Posted by Jon Haddad <jo...@jonhaddad.com>.
It'll be about the same overhead as selecting the entire partition, since
that's essentially what you're doing.

I created a tlp-stress workload this morning but haven't merged it into
master yet.  I need to do a little cleanup and I might tweak it a little,
but if you're feeling adventurous you can build the branch yourself:
https://github.com/thelastpickle/tlp-stress/tree/jon/106-allow-filtering-workload

Once you do an in place build (./gradlew shadowJar), you'll probably want
to do something like the following:

bin/tlp-stress run AllowFiltering -p 1k -d 1h -r .5 --populate 1m
--field.allow_filtering.payload='random(100,200)' --compaction lcs

That's running against C* on my laptop.  Here's what all those arguments do:

-p 1k # 1000 partitions
-d 1h # run for 1 hour (-d = duration)
-r .5  # (50% reads)
--populate 1m # (pre populate with 1 million rows)
--field.allow_filtering.payload='random(100,200)'  # use 100 - 200 bytes
for the payload.  I assume there will be other data other than just the
record, this will let you size each row accordingly
--compaction lcs # use leveled compaction

You can tweak the params as needed.  If you've got a cluster up, use the
--host to point to it.    If you don't have a cluster up, you can spin one
up in AWS in about 5-10 minutes using our tools:
https://thelastpickle.com/tlp-cluster/

Happy testing!
Jon


On Mon, Aug 19, 2019 at 1:23 PM Rahul Reddy <ra...@gmail.com>
wrote:

> Jon,
>
> If we expect non of  our partition key to have more than 100 records and
> pass partition key in where clause we wouldnt see issues using new column
> and allow filtering?  Can you please point me to any doc how allow
> filtering works. I was in assumption of it goes through all the partitions
>
>
> On Sun, Aug 18, 2019, 4:33 PM Jon Haddad <jo...@jonhaddad.com> wrote:
>
>> If you're giving the partition key you won't scan the whole table.

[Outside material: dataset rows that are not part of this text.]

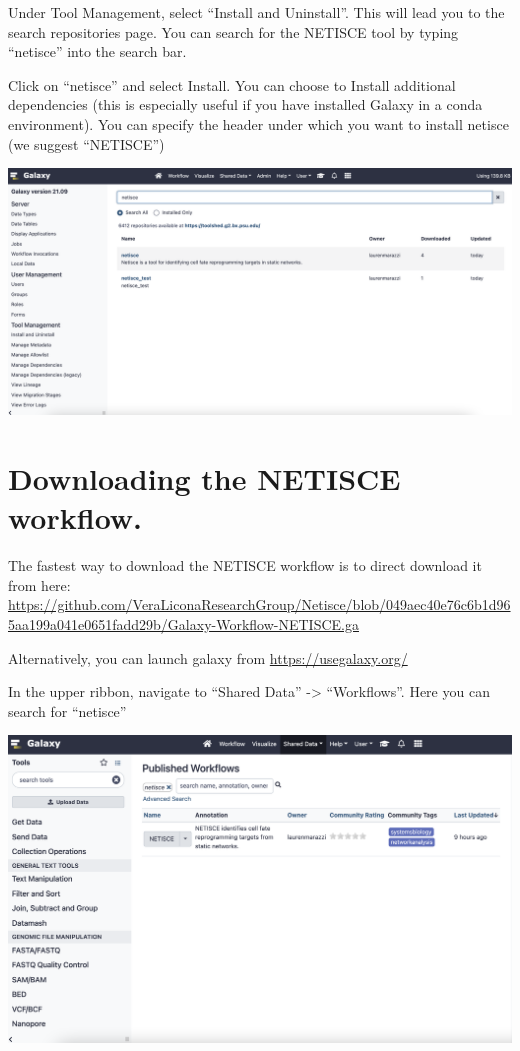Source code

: \documentclass[
]{book}
\begin{document}
Under Tool Management, select ``Install and Uninstall''. This will lead you to the search repositories page. You can search for the NETISCE tool by typing ``netisce'' into the search bar.

Click on ``netisce'' and select Install. You can choose to Install additional dependencies (this is especially useful if you have installed Galaxy in a conda environment). You can specify the header under which you want to install netisce (we suggest ``NETISCE'')

\begin{center}\includegraphics[width=1\linewidth]{images/galaxy2} \end{center}

\hypertarget{downloading-the-netisce-workflow.}{%
\section{Downloading the NETISCE workflow.}\label{downloading-the-netisce-workflow.}}

The fastest way to download the NETISCE workflow is to direct download it from here: \url{https://github.com/VeraLiconaResearchGroup/Netisce/blob/049aec40e76c6b1d965aa199a041e0651fadd29b/Galaxy-Workflow-NETISCE.ga}

Alternatively, you can launch galaxy from \url{https://usegalaxy.org/}

In the upper ribbon, navigate to ``Shared Data'' -\textgreater{} ``Workflows''. Here you can search for ``netisce''

\begin{center}\includegraphics[width=1\linewidth]{images/galaxy3} \end{center}
\end{document}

The
>> overhead will depend on the size or the partition.
>>
>> Would be an interesting workload for our tlp-stress tool, I'll code
>> something up for the next release.
>>
>> On Sun, Aug 18, 2019, 12:58 PM Rahul Reddy <ra...@gmail.com>
>> wrote:
>>
>>> Hello,
>>>
>>> We have a table and want to add column and select based on existing
>>> entire primary key plus new column using allow filtering. Since my where
>>> clause has all the primary key + new column does the allow filtering scan
>>> only the partions which are listed or does it has to scan whole table? What
>>> is the best approach add new column and query it based on existing primary
>>> key plus new column?
>>>
>>

Re: New column

Posted by Rahul Reddy <ra...@gmail.com>.
Jon,

If we expect non of  our partition key to have more than 100 records and
pass partition key in where clause we wouldnt see issues using new column
and allow filtering?  Can you please point me to any doc how allow
filtering works. I was in assumption of it goes through all the partitions


On Sun, Aug 18, 2019, 4:33 PM Jon Haddad <jo...@jonhaddad.com> wrote:

> If you're giving the partition key you won't scan the whole table. The
> overhead will depend on the size or the partition.
>
> Would be an interesting workload for our tlp-stress tool, I'll code
> something up for the next release.
>
> On Sun, Aug 18, 2019, 12:58 PM Rahul Reddy <ra...@gmail.com>
> wrote:
>
>> Hello,
>>
>> We have a table and want to add column and select based on existing
>> entire primary key plus new column using allow filtering. Since my where
>> clause has all the primary key + new column does the allow filtering scan
>> only the partions which are listed or does it has to scan whole table? What
>> is the best approach add new column and query it based on existing primary
>> key plus new column?
>>
>

Re: New column

Posted by Jon Haddad <jo...@jonhaddad.com>.
If you're giving the partition key you won't scan the whole table. The
overhead will depend on the size or the partition.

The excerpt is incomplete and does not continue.